Cette proposition de loi organique est partielle et partiale. Partielle en ce qu’elle n’aborde pas toutes les questions que soulève l’exercice du mandat parlementaire. Partiale en ce qu’elle se contente de fustiger, en utilisant un vocabulaire ad hoc, certes consacré en la matière, mais qui ne reflète absolument pas la réalité de la pratique.
Ainsi, au lieu de parler de l’« exercice » des mandats électifs et d’évoquer la question de la « complémentarité » éventuelle entre les mandats nationaux et locaux, on préfère utiliser le terme de « cumul », qui a une connotation bien plus négative : on teinte ainsi d’une grande véhémence ce que l’on dit être l’opinion de nos concitoyens à propos de ce « cumul ».
L’opinion serait, paraît-il, vent debout contre « ces cumulards patentés » qui dénatureraient la démocratie. Pourtant, selon un sondage BVA-Orange-L’Express du 21 mai 2008, cité dans un rapport du député Jacques Valax, une courte majorité seulement des Français – 44 % contre 42 % – préférerait que les parlementaires n’exercent qu’une seule fonction.
Par ailleurs, quand un peu plus de 70 % des Français disent vouloir un maire à temps complet, cela signifie-t-il qu’ils souhaitent que le maire de leur commune, non seulement ne cumule pas cette fonction avec celle d’un mandat parlementaire, mais cesse également toute activité professionnelle pour se consacrer exclusivement aux affaires de la commune ? Je crois qu’un tel chiffre traduit avant tout l’attachement de nos concitoyens à ce mandat de proximité et qu’il ne faut pas en tirer trop de conclusions au-delà.
Lorsque certains affirment qu’un maire parlementaire n’est en fait ni pleinement parlementaire ni pleinement maire et qu’une telle situation illustre la dictature de l’administration, je note le peu de respect dont il est ainsi fait preuve à l’égard des maires adjoints, des vice-présidents, des conseillers délégués de toutes les assemblées que nous présidons : tous, me semble-t-il, exercent à leur niveau, avec la conscience et la qualité que l’on sait, des fonctions exécutives au nom de la commune, de la même manière que le maire ou le président d’une assemblée départementale ou régionale.
La question est plus vaste et plus complexe que ne tend à nous le faire croire cette proposition de loi et elle doit probablement nous être présentée sous une forme plus neutre, plus paisible, plus ouverte.
J’aspire, pour ma part, à un vrai débat sur la question de la complémentarité des mandats et je donnerai deux exemples justifiant que l’on présente plutôt les choses de cette manière.
Le premier concerne les débats sur la réforme de la fiscalité locale.

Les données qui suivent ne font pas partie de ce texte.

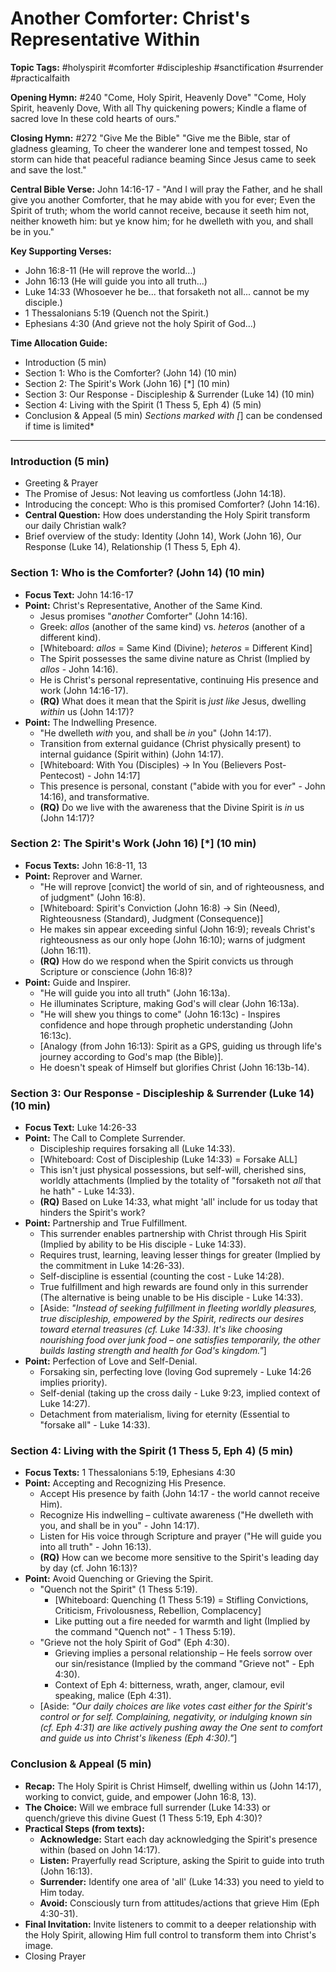 # Another Comforter: Christ's Representative Within

**Topic Tags:** #holyspirit #comforter #discipleship #sanctification #surrender
#practicalfaith

**Opening Hymn:** #240 "Come, Holy Spirit, Heavenly Dove" "Come, Holy Spirit,
heavenly Dove, With all Thy quickening powers; Kindle a flame of sacred love In
these cold hearts of ours."

**Closing Hymn:** #272 "Give Me the Bible" "Give me the Bible, star of gladness
gleaming, To cheer the wanderer lone and tempest tossed, No storm can hide that
peaceful radiance beaming Since Jesus came to seek and save the lost."

**Central Bible Verse:** John 14:16-17 - "And I will pray the Father, and he
shall give you another Comforter, that he may abide with you for ever; Even the
Spirit of truth; whom the world cannot receive, because it seeth him not,
neither knoweth him: but ye know him; for he dwelleth with you, and shall be in
you."

**Key Supporting Verses:**

- John 16:8-11 (He will reprove the world...)
- John 16:13 (He will guide you into all truth...)
- Luke 14:33 (Whosoever he be... that forsaketh not all... cannot be my
  disciple.)
- 1 Thessalonians 5:19 (Quench not the Spirit.)
- Ephesians 4:30 (And grieve not the holy Spirit of God...)

**Time Allocation Guide:**

- Introduction (5 min)
- Section 1: Who is the Comforter? (John 14) (10 min)
- Section 2: The Spirit's Work (John 16) [*] (10 min)
- Section 3: Our Response - Discipleship & Surrender (Luke 14) (10 min)
- Section 4: Living with the Spirit (1 Thess 5, Eph 4) (5 min)
- Conclusion & Appeal (5 min) _Sections marked with [_] can be condensed if time
  is limited\*

---

### Introduction (5 min)

- Greeting & Prayer
- The Promise of Jesus: Not leaving us comfortless (John 14:18).
- Introducing the concept: Who is this promised Comforter? (John 14:16).
- **Central Question:** How does understanding the Holy Spirit transform our
  daily Christian walk?
- Brief overview of the study: Identity (John 14), Work (John 16), Our Response
  (Luke 14), Relationship (1 Thess 5, Eph 4).

### Section 1: Who is the Comforter? (John 14) (10 min)

- **Focus Text:** John 14:16-17
- **Point:** Christ's Representative, Another of the Same Kind.
  - Jesus promises "_another_ Comforter" (John 14:16).
  - Greek: _allos_ (another of the same kind) vs. _heteros_ (another of a
    different kind).
  - [Whiteboard: *allos* = Same Kind (Divine); *heteros* = Different Kind]
  - The Spirit possesses the same divine nature as Christ (Implied by _allos_ -
    John 14:16).
  - He is Christ's personal representative, continuing His presence and work
    (John 14:16-17).
  - **(RQ)** What does it mean that the Spirit is _just like_ Jesus, dwelling
    _within_ us (John 14:17)?
- **Point:** The Indwelling Presence.
  - "He dwelleth _with_ you, and shall be _in_ you" (John 14:17).
  - Transition from external guidance (Christ physically present) to internal
    guidance (Spirit within) (John 14:17).
  - [Whiteboard: With You (Disciples) -> In You (Believers Post-Pentecost) -
    John 14:17]
  - This presence is personal, constant ("abide with you for ever" - John
    14:16), and transformative.
  - **(RQ)** Do we live with the awareness that the Divine Spirit is _in_ us
    (John 14:17)?

### Section 2: The Spirit's Work (John 16) [*] (10 min)

- **Focus Texts:** John 16:8-11, 13
- **Point:** Reprover and Warner.
  - "He will reprove [convict] the world of sin, and of righteousness, and of
    judgment" (John 16:8).
  - [Whiteboard: Spirit's Conviction (John 16:8) -> Sin (Need), Righteousness
    (Standard), Judgment (Consequence)]
  - He makes sin appear exceeding sinful (John 16:9); reveals Christ's
    righteousness as our only hope (John 16:10); warns of judgment (John 16:11).
  - **(RQ)** How do we respond when the Spirit convicts us through Scripture or
    conscience (John 16:8)?
- **Point:** Guide and Inspirer.
  - "He will guide you into all truth" (John 16:13a).
  - He illuminates Scripture, making God's will clear (John 16:13a).
  - "He will shew you things to come" (John 16:13c) - Inspires confidence and
    hope through prophetic understanding (John 16:13c).
  - [Analogy (from John 16:13): Spirit as a GPS, guiding us through life's
    journey according to God's map (the Bible)].
  - He doesn't speak of Himself but glorifies Christ (John 16:13b-14).

### Section 3: Our Response - Discipleship & Surrender (Luke 14) (10 min)

- **Focus Text:** Luke 14:26-33
- **Point:** The Call to Complete Surrender.
  - Discipleship requires forsaking all (Luke 14:33).
  - [Whiteboard: Cost of Discipleship (Luke 14:33) = Forsake ALL]
  - This isn't just physical possessions, but self-will, cherished sins, worldly
    attachments (Implied by the totality of "forsaketh not _all_ that he hath" -
    Luke 14:33).
  - **(RQ)** Based on Luke 14:33, what might 'all' include for us today that
    hinders the Spirit's work?
- **Point:** Partnership and True Fulfillment.
  - This surrender enables partnership with Christ through His Spirit (Implied
    by ability to be His disciple - Luke 14:33).
  - Requires trust, learning, leaving lesser things for greater (Implied by the
    commitment in Luke 14:26-33).
  - Self-discipline is essential (counting the cost - Luke 14:28).
  - True fulfillment and high rewards are found only in this surrender (The
    alternative is being unable to be His disciple - Luke 14:33).
  - [Aside: *"Instead of seeking fulfillment in fleeting worldly pleasures, true
    discipleship, empowered by the Spirit, redirects our desires toward eternal
    treasures (cf. Luke 14:33). It's like choosing nourishing food over junk
    food – one satisfies temporarily, the other builds lasting strength and
    health for God's kingdom."*]
- **Point:** Perfection of Love and Self-Denial.
  - Forsaking sin, perfecting love (loving God supremely - Luke 14:26 implies
    priority).
  - Self-denial (taking up the cross daily - Luke 9:23, implied context of Luke
    14:27).
  - Detachment from materialism, living for eternity (Essential to "forsake
    all" - Luke 14:33).

### Section 4: Living with the Spirit (1 Thess 5, Eph 4) (5 min)

- **Focus Texts:** 1 Thessalonians 5:19, Ephesians 4:30
- **Point:** Accepting and Recognizing His Presence.
  - Accept His presence by faith (John 14:17 - the world cannot receive Him).
  - Recognize His indwelling – cultivate awareness ("He dwelleth with you, and
    shall be in you" - John 14:17).
  - Listen for His voice through Scripture and prayer ("He will guide you into
    all truth" - John 16:13).
  - **(RQ)** How can we become more sensitive to the Spirit's leading day by day
    (cf. John 16:13)?
- **Point:** Avoid Quenching or Grieving the Spirit.
  - "Quench not the Spirit" (1 Thess 5:19).
    - [Whiteboard: Quenching (1 Thess 5:19) = Stifling Convictions, Criticism,
      Frivolousness, Rebellion, Complacency]
    - Like putting out a fire needed for warmth and light (Implied by the
      command "Quench not" - 1 Thess 5:19).
  - "Grieve not the holy Spirit of God" (Eph 4:30).
    - Grieving implies a personal relationship – He feels sorrow over our
      sin/resistance (Implied by the command "Grieve not" - Eph 4:30).
    - Context of Eph 4: bitterness, wrath, anger, clamour, evil speaking, malice
      (Eph 4:31).
  - [Aside: *"Our daily choices are like votes cast either for the Spirit's
    control or for self. Complaining, negativity, or indulging known sin (cf.
    Eph 4:31) are like actively pushing away the One sent to comfort and guide
    us into Christ's likeness (Eph 4:30)."*]

### Conclusion & Appeal (5 min)

- **Recap:** The Holy Spirit is Christ Himself, dwelling within us (John 14:17),
  working to convict, guide, and empower (John 16:8, 13).
- **The Choice:** Will we embrace full surrender (Luke 14:33) or quench/grieve
  this divine Guest (1 Thess 5:19, Eph 4:30)?
- **Practical Steps (from texts):**
  - **Acknowledge:** Start each day acknowledging the Spirit's presence within
    (based on John 14:17).
  - **Listen:** Prayerfully read Scripture, asking the Spirit to guide into
    truth (John 16:13).
  - **Surrender:** Identify one area of 'all' (Luke 14:33) you need to yield to
    Him today.
  - **Avoid:** Consciously turn from attitudes/actions that grieve Him (Eph
    4:30-31).
- **Final Invitation:** Invite listeners to commit to a deeper relationship with
  the Holy Spirit, allowing Him full control to transform them into Christ's
  image.
- Closing Prayer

Je rappelle tout le travail que nous avons effectué ici, au Sénat, mais qui a aussi été accompli à l’Assemblée nationale. Aurait-il été de la même qualité si, dans les deux assemblées, des parlementaires rompus à l’exercice des responsabilités locales n’avaient apporté leur contribution essentielle ? Aurait-on eu le même débat, trouvé des solutions à des questions aussi importantes que celle du remplacement de la taxe professionnelle, par exemple ?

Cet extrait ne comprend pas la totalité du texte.